Keep in mind your plan needs to be a long-term one. It’s likely that your spending—and your needs—will be different in the later years of your retirement to what they were at the start. Your plan will have to evolve. It’ll have to be adaptable.

And where will that money come from?

Age pension

Once you reach retirement age—currently 65—you’re eligible for a fortnightly age pension (subject to asset and income tests). In 2015, this provides a maximum income of $854.30 a fortnight for singles, and $1,288 per fortnight for couples.

Superannuation

You can start accessing your super as soon as you hit your retirement age. Obviously, the less you draw down, the more funds you’ll have later on; because you’ll not only have a larger remaining nest egg, but you’ll be earning extra interest on that extra money.
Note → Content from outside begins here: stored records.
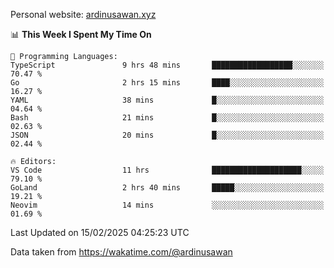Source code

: Personal website: [ardinusawan.xyz](https://ardinusawan.xyz)

<!--START_SECTION:waka-->
📊 **This Week I Spent My Time On** 

```text
💬 Programming Languages: 
TypeScript               9 hrs 48 mins       ██████████████████░░░░░░░   70.47 % 
Go                       2 hrs 15 mins       ████░░░░░░░░░░░░░░░░░░░░░   16.27 % 
YAML                     38 mins             █░░░░░░░░░░░░░░░░░░░░░░░░   04.64 % 
Bash                     21 mins             █░░░░░░░░░░░░░░░░░░░░░░░░   02.63 % 
JSON                     20 mins             █░░░░░░░░░░░░░░░░░░░░░░░░   02.44 % 

🔥 Editors: 
VS Code                  11 hrs              ████████████████████░░░░░   79.10 % 
GoLand                   2 hrs 40 mins       █████░░░░░░░░░░░░░░░░░░░░   19.21 % 
Neovim                   14 mins             ░░░░░░░░░░░░░░░░░░░░░░░░░   01.69 % 
```


 Last Updated on 15/02/2025 04:25:23 UTC
<!--END_SECTION:waka-->
Data taken from https://wakatime.com/@ardinusawan
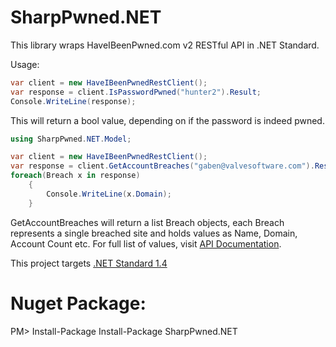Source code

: # SharpPwned.NET

This library wraps HaveIBeenPwned.com v2 RESTful API in .NET Standard.

Usage:

```c#
var client = new HaveIBeenPwnedRestClient();
var response = client.IsPasswordPwned("hunter2").Result;
Console.WriteLine(response);
```
This will return a bool value, depending on if the password is indeed pwned.

```c#
using SharpPwned.NET.Model;

var client = new HaveIBeenPwnedRestClient();
var response = client.GetAccountBreaches("gaben@valvesoftware.com").Result;
foreach(Breach x in response)
	{
		Console.WriteLine(x.Domain);
	}
```
GetAccountBreaches will return a list Breach objects, each Breach represents a single breached site and holds values as Name, Domain, Account Count etc. For full list of values, visit [API Documentation](https://haveibeenpwned.com/api/v2).

This project targets [.NET Standard 1.4](https://docs.microsoft.com/en-us/dotnet/standard/library)

# Nuget Package:
  PM> Install-Package Install-Package SharpPwned.NET

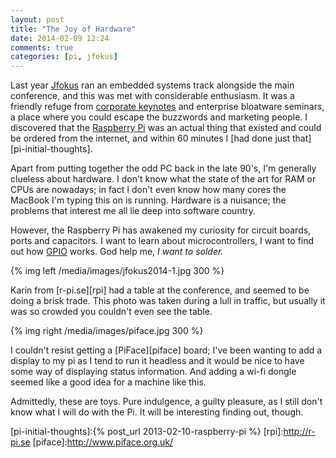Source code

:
 ```yaml
---
layout: post
title: "The Joy of Hardware"
date: 2014-02-09 12:24
comments: true
categories: [pi, jfokus]
---
```


Last year [Jfokus][jf] ran an embedded systems track alongside the
main conference, and this was met with considerable enthusiasm. It was
a friendly refuge from [corporate keynotes][oracle] and enterprise
bloatware seminars, a place where you could escape the buzzwords and
marketing people. I discovered that the [Raspberry Pi][pi] was an
actual thing that existed and could be ordered from the internet, and
within 60 minutes I [had done just that][pi-initial-thoughts].

Apart from putting together the odd PC back in the late 90's, I'm
generally clueless about hardware. I don't know what the state of the
art for RAM or CPUs are nowadays; in fact I don't even know how many
cores the MacBook I'm typing this on is running. Hardware is a
nuisance; the problems that interest me all lie deep into software
country.

However, the Raspberry Pi has awakened my curiosity for circuit
boards, ports and capacitors. I want to learn about microcontrollers,
I want to find out how [GPIO][gpio] works. God help me, *I want to
solder.*

{% img left /media/images/jfokus2014-1.jpg 300 %}

Karin from [r-pi.se][rpi] had a table at the conference, and seemed to
be doing a brisk trade. This photo was taken during a lull in traffic,
but usually it was so crowded you couldn't even see the table. 

{% img right /media/images/piface.jpg 300 %}

I couldn't resist getting a [PiFace][piface] board; I've been wanting
to add a display to my pi as I tend to run it headless and it would be
nice to have some way of displaying status information. And adding a
wi-fi dongle seemed like a good idea for a machine like this.

Admittedly, these are toys. Pure indulgence, a guilty pleasure, as I
still don't know what I will do with the Pi. It will be interesting
finding out, though.

[jf]:http://jfokus.se
[gpio]:http://en.wikipedia.org/wiki/General-purpose_input/output
[oracle]:http://oracle.com
[pi]:http://en.wikipedia.org/wiki/Raspberry_Pi
[pi-initial-thoughts]:{% post_url 2013-02-10-raspberry-pi %}
[rpi]:http://r-pi.se
[piface]:http://www.piface.org.uk/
Your super draw-down strategy in a word? Restraint.

Investments

Ideally, soon-to-retire Australians have a diverse range of investments besides their super scheme and the family home. You can never do enough research. Have a look at ASIC’s Moneysmart website: their Financial Decisions at Retirement (PDF, 1.41MB) is particularly good. And NAB has a raft of resources you might find helpful.

Down-sizing your home

A large proportion of many Australian’s wealth is tied up in their family home. Many intend to down-size and buy a smaller, cheaper place. The extra cash—that realised equity—can then be invested and start generating an income.

Part-time work

The extra income can be nice. But it’s also a great chance to keep using the valuable skills you’ve built up over years. Or you might use this opportunity to try your hand in an entirely new industry.

You’re never too old to learn.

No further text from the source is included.